Dentro del marco de esta investigación, resulta importante identificar conceptualmente las diferencias que existe entre el riesgo previsible del imprevisible. De manera específica, el ordenamiento jurídico Español ni el dominicano contienen disposiciones expresas o conceptuales respecto de los denominados riesgos previsibles o incluso imprevisibles. Así pues, en el derogado texto de la TRLCSP ni en la Ley 9/2017, por la que se transponen al ordenamiento jurídico español las Directivas del Parlamento Europeo y del Consejo, 2014/23/UE y 2014/24/UE, de 26 de febrero de 2014, de fecha 2 de diciembre de 2016, se

presentan mayores aclaraciones o precisiones respecto de que los riesgos que pueden ser asignados son los riesgos previsibles. Tampoco ocurre dicha aclaración en el ordenamiento jurídico de la República Dominicana.

En España, se pueden encontrar trabajos específicos sobre el riesgo imprevisible como señalaremos más adelante, pero no he encontrado investigaciones profundas y específicas sobre el tratamiento y análisis de los riesgos previsibles en la asignación de riesgos. Al respecto, entiendo que sería útil incluir de manera expresa una distinción entre riesgos previsibles e imprevisibles, los cuales, en principio no deberían estar sujetos a asignación alguna entre las partes contratantes. Esta distinción entre los riesgos previsibles e imprevisibles tiene mayor relevancia en aquellas jurisdicciones donde su ordenamiento jurídico expresamente indica que solo podrán ser asignados los riesgos previsibles.

Un ejemplo de ello, es el caso de Colombia, que ha optado por desarrollar una teoría de riesgos previsibles definiéndolos de la manera siguiente: “Son aquellos en que por su naturaleza, contenido, alcance y frecuencia con los que ocurren existen frente a ellos evidencia de ocurrencia, dada la experiencia en el asunto. Previsible por la probabilidad alta de ocurrencia común porque son hechos reiterados en contratos de la misma tipología ordinarios porque es posible establecer su causa, efecto y es posible cuantificarlos, algunos

de manera previa a su ocurrencia y otros con posterioridad”101.

Considero que el riesgo previsible en sentido general pudiera ser conceptualizado como aquel riesgo que puede ser identificado, previsto o determinado por las partes como una posibilidad de que pueda presentarse durante la ejecución de un contrato, y pueden ser previamente estimados o cuantificados, siendo uno de sus principales elementos la previsibilidad. Se deben realizar estudios y análisis previos que permitan establecer cuáles serían los riesgos previsibles ante un determinado proyecto de CPP. Dichos estudios permitirán tanto al sector privado como al público realizar una adecuada discusión respecto de la asignación de dichos riesgos.

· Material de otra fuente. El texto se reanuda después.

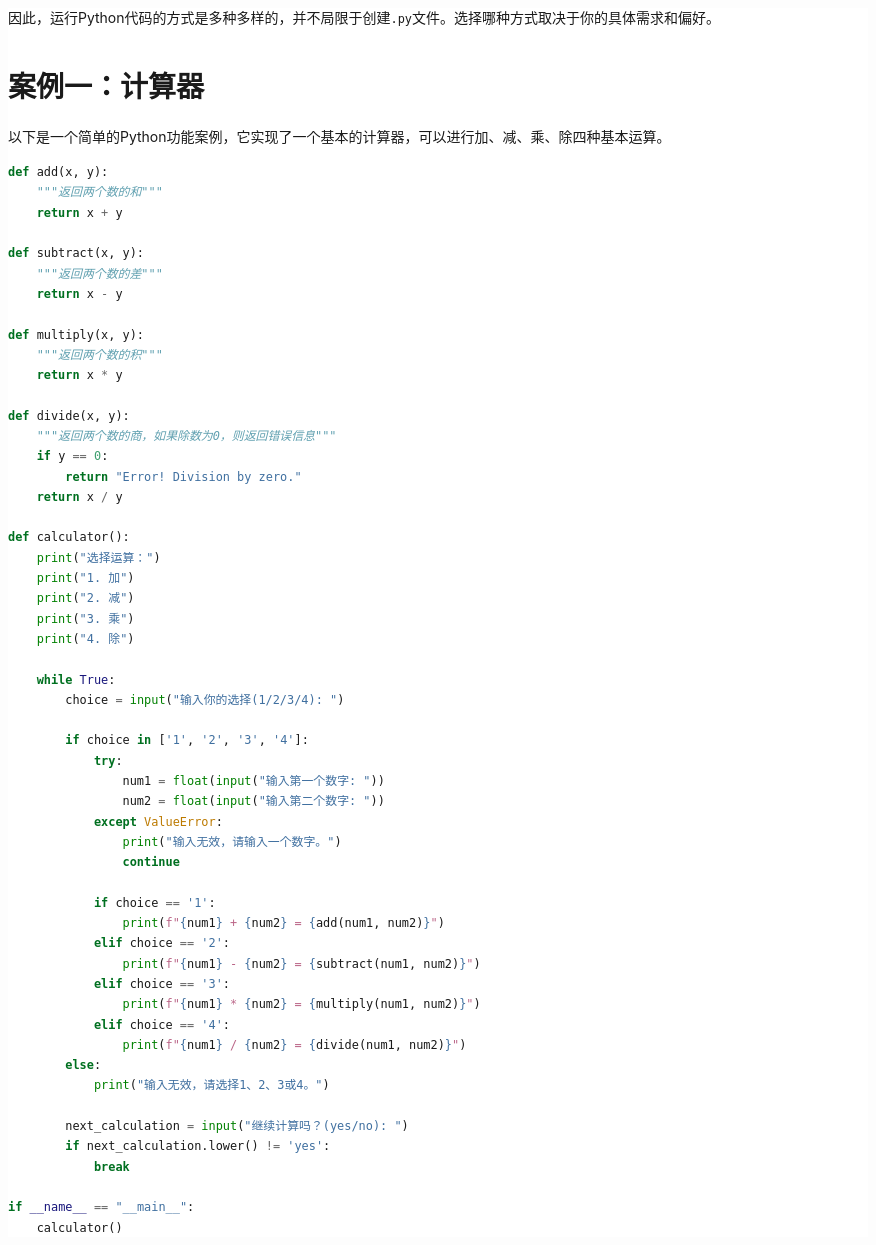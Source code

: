 因此，运行Python代码的方式是多种多样的，并不局限于创建`.py`文件。选择哪种方式取决于你的具体需求和偏好。



# 案例一：计算器

以下是一个简单的Python功能案例，它实现了一个基本的计算器，可以进行加、减、乘、除四种基本运算。

```python
def add(x, y):  
    """返回两个数的和"""  
    return x + y  
  
def subtract(x, y):  
    """返回两个数的差"""  
    return x - y  
  
def multiply(x, y):  
    """返回两个数的积"""  
    return x * y  
  
def divide(x, y):  
    """返回两个数的商，如果除数为0，则返回错误信息"""  
    if y == 0:  
        return "Error! Division by zero."  
    return x / y  
  
def calculator():  
    print("选择运算：")  
    print("1. 加")  
    print("2. 减")  
    print("3. 乘")  
    print("4. 除")  
  
    while True:  
        choice = input("输入你的选择(1/2/3/4): ")  
  
        if choice in ['1', '2', '3', '4']:  
            try:  
                num1 = float(input("输入第一个数字: "))  
                num2 = float(input("输入第二个数字: "))  
            except ValueError:  
                print("输入无效，请输入一个数字。")  
                continue  
  
            if choice == '1':  
                print(f"{num1} + {num2} = {add(num1, num2)}")  
            elif choice == '2':  
                print(f"{num1} - {num2} = {subtract(num1, num2)}")  
            elif choice == '3':  
                print(f"{num1} * {num2} = {multiply(num1, num2)}")  
            elif choice == '4':  
                print(f"{num1} / {num2} = {divide(num1, num2)}")  
        else:  
            print("输入无效，请选择1、2、3或4。")  
  
        next_calculation = input("继续计算吗？(yes/no): ")  
        if next_calculation.lower() != 'yes':  
            break  
  
if __name__ == "__main__":  
    calculator()
```

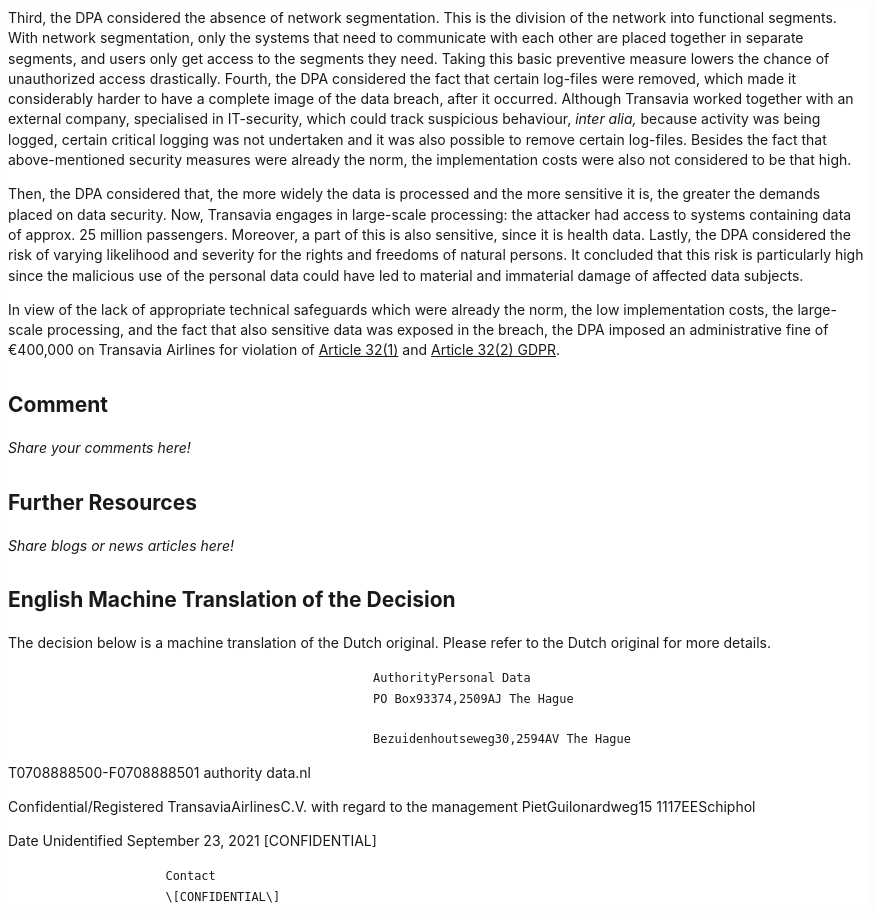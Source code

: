 Third, the DPA considered the absence of network segmentation. This is the division of the network into functional segments. With network segmentation, only the systems that need to communicate with each other are placed together in separate segments, and users only get access to the segments they need. Taking this basic preventive measure lowers the chance of unauthorized access drastically. Fourth, the DPA considered the fact that certain log-files were removed, which made it considerably harder to have a complete image of the data breach, after it occurred. Although Transavia worked together with an external company, specialised in IT-security, which could track suspicious behaviour, _inter alia,_ because activity was being logged, certain critical logging was not undertaken and it was also possible to remove certain log-files. Besides the fact that above-mentioned security measures were already the norm, the implementation costs were also not considered to be that high.

Then, the DPA considered that, the more widely the data is processed and the more sensitive it is, the greater the demands placed on data security. Now, Transavia engages in large-scale processing: the attacker had access to systems containing data of approx. 25 million passengers. Moreover, a part of this is also sensitive, since it is health data. Lastly, the DPA considered the risk of varying likelihood and severity for the rights and freedoms of natural persons. It concluded that this risk is particularly high since the malicious use of the personal data could have led to material and immaterial damage of affected data subjects.

In view of the lack of appropriate technical safeguards which were already the norm, the low implementation costs, the large-scale processing, and the fact that also sensitive data was exposed in the breach, the DPA imposed an administrative fine of €400,000 on Transavia Airlines for violation of [Article 32(1)](/index.php?title=Article_32_GDPR#1 "Article 32 GDPR") and [Article 32(2) GDPR](/index.php?title=Article_32_GDPR#2 "Article 32 GDPR").

## Comment

_Share your comments here!_

## Further Resources

_Share blogs or news articles here!_

## English Machine Translation of the Decision

The decision below is a machine translation of the Dutch original. Please refer to the Dutch original for more details.

                                                       AuthorityPersonal Data
                                                       PO Box93374,2509AJ The Hague

                                                       Bezuidenhoutseweg30,2594AV The Hague
T0708888500-F0708888501 authority data.nl

Confidential/Registered
TransaviaAirlinesC.V.
with regard to the management
PietGuilonardweg15 1117EESchiphol

Date Unidentified
September 23, 2021 \[CONFIDENTIAL\]

                          Contact
                          \[CONFIDENTIAL\]
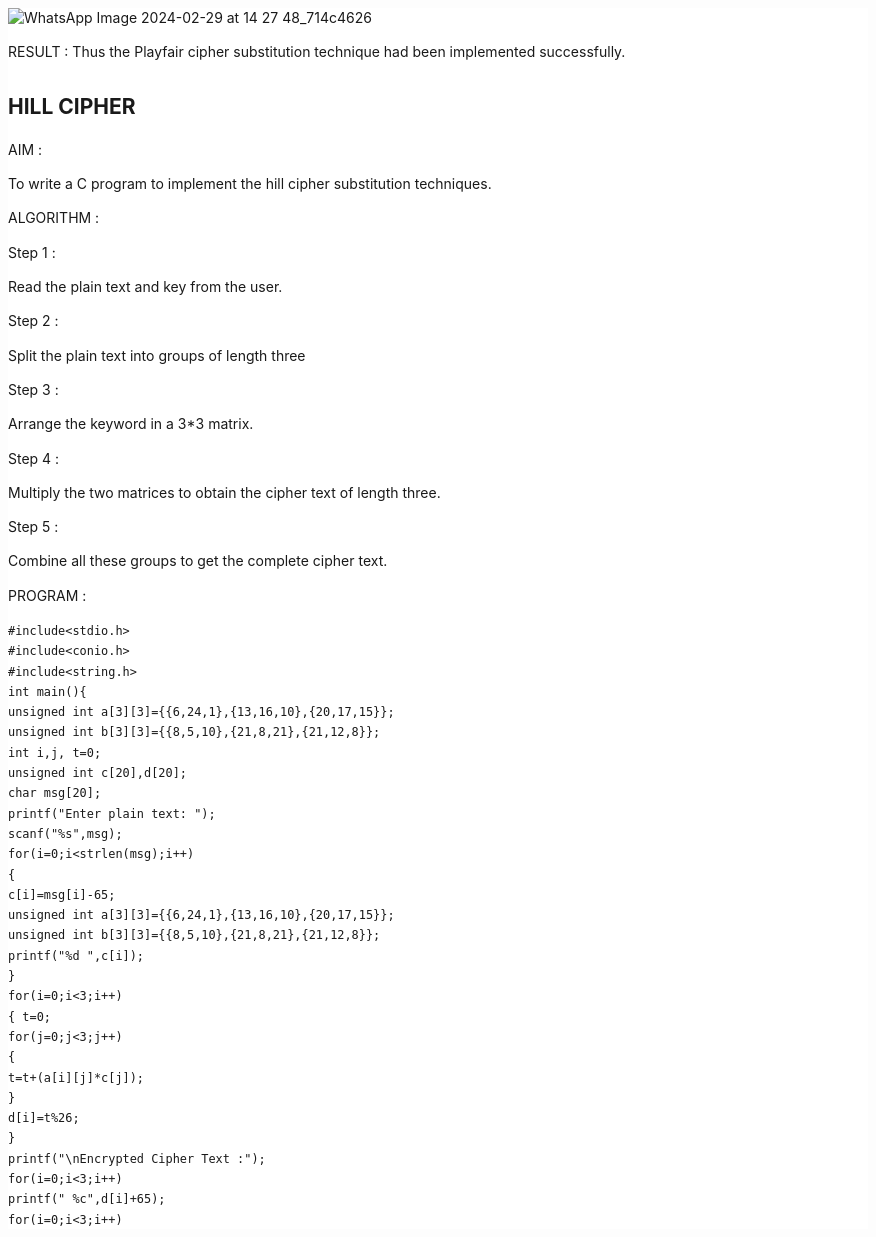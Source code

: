 ![WhatsApp Image 2024-02-29 at 14 27 48_714c4626](https://github.com/Shreyassanthosh7/Cryptography---19CS412-classical-techqniques/assets/119393191/5b4eb295-5bcd-45d9-b168-f4857d2c6474)



RESULT :
 Thus the Playfair cipher substitution technique had been implemented successfully.



## HILL CIPHER 

AIM : 

To write a C program to implement the hill cipher substitution techniques.


ALGORITHM :

Step 1 :

Read the plain text and key from the user.

Step 2 :

Split the plain text into groups of length three


Step 3 :

Arrange the keyword in a 3*3 matrix.

Step 4 :

Multiply the two matrices to obtain the cipher text of length three.

Step 5 :

Combine all these groups to get the complete cipher text.


PROGRAM :

```
#include<stdio.h>
#include<conio.h>
#include<string.h>
int main(){
unsigned int a[3][3]={{6,24,1},{13,16,10},{20,17,15}};
unsigned int b[3][3]={{8,5,10},{21,8,21},{21,12,8}};
int i,j, t=0;
unsigned int c[20],d[20];
char msg[20];
printf("Enter plain text: ");
scanf("%s",msg);
for(i=0;i<strlen(msg);i++)
{
c[i]=msg[i]-65;
unsigned int a[3][3]={{6,24,1},{13,16,10},{20,17,15}};
unsigned int b[3][3]={{8,5,10},{21,8,21},{21,12,8}};
printf("%d ",c[i]);
}
for(i=0;i<3;i++)
{ t=0;
for(j=0;j<3;j++)
{
t=t+(a[i][j]*c[j]);
}
d[i]=t%26;
}
printf("\nEncrypted Cipher Text :");
for(i=0;i<3;i++)
printf(" %c",d[i]+65);
for(i=0;i<3;i++)
```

101 INOCENCIO MELÉNDEZ, J. La responsabilidad Contractual en el Derecho Público de los Contratos Estatales.

Tomo I. Régimen patrimonial de los contratos estatales y de los riesgos en el derecho contractual colombiano. Ley, Bogotá, 2009, p. 569.

Como señala el profesor Santofimio, el principio de previsibilidad implica la sujeción plena a la identificación, tipificación y asignación lógica y proporcional de los riesgos o contingencias del contrato entre las partes intervinientes, de manera tal que la estructuración del negocio se haga sobre la base de la anticipación más completa posible de todos aquellos eventos que a futuro puedan impactar la conmutatividad, que de no ser previstos y sujetos a mecanismos adecuados y oportunos de corrección durante la ejecución del contrato,

puedan generar situaciones de desequilibrio económico102.

De lo que se trata con la identificación de los riesgos previsibles es reducir el campo de aplicación de la imprevisibilidad. Como se ha dicho que: “El riesgo, en consecuencia, se coloca en el centro de la actividad previsora como determinante de la estructuración de los contratos estatales, en cuanto su identificación y asignación sobre bases de proporcionalidad reduce el excluyente mundo de la imprevisión, reducto de contingencias inexploradas haciendo previsible, luego materia de la relación negocial, lo que antes estaba en el ámbito de las tinieblas y sujeto a los avatares de criterios jurídicos fundados en

consideraciones de imprevisibilidad”103.

En aquellos países donde se han regulado expresamente los riesgos previsibles, como es el

caso de Colombia, se ha señalado104 que las entidades públicas, han presentado algunos

inconvenientes para encuadrar los riesgos previsibles. Lo confunden con otras figuras o acontecimientos, incluso con incumplimientos contractuales. En el siguiente cuadro, presento lo que no sería un riesgo previsible:

102 SANTOFIMIO GAMBOA, J. O., y BÉJAR RIVERA, L. J., Las Concesiones…., Op. Cit., p. 112.

103 SANTOFIMIO GAMBOA, J. O. El carácter conmutativo y por regla general sinalagmático del contrato estatal y sus efectos respecto de la previsibilidad del riesgo y del mantenimiento de su equilibrio económico. Revista digital de Derecho Administrativo. Universidad Externado de Colombia, Enero – junio, 2009, p. 44.

104 URUETA ROJAS, J. M. El Contrato de Concesión de Obras Públicas Project Finance y Partenariado Público – Privado. Segunda Edición. Grupo editorial Ibañez, Bogotá, Colombia, 2010..

Como ya he indicado, ni el ordenamiento jurídico Español ni el Dominicano contiene disposiciones expresas sobre riesgos previsibles. Solo existen disposiciones que hacen referencia a la posibilidad de asignación o distribución de riesgos.

Sobre esta misma cuestión, establecía el artículo 136 del TRLCSP sobre el clausulado del extinto contrato de colaboración entre el sector público y el privado que: “Los contratos de colaboración entre el sector público y el sector privado deberán incluir necesariamente, además de las cláusulas relativas a los extremos previstos en el artículo 26, estipulaciones referidas a los siguientes aspectos:

a) Identificación de las prestaciones principales que constituyen su objeto, que condicionarán el régimen sustantivo aplicable al contrato, de conformidad con lo previsto en la letra m) de este artículo y en el artículo 313.

b) Condiciones de reparto de riesgos entre la Administración y el contratista, desglosando y precisando la imputación de los riesgos derivados de la variación de los costes de las prestaciones y la imputación de los riesgos de disponibilidad o de demanda de dichas prestaciones.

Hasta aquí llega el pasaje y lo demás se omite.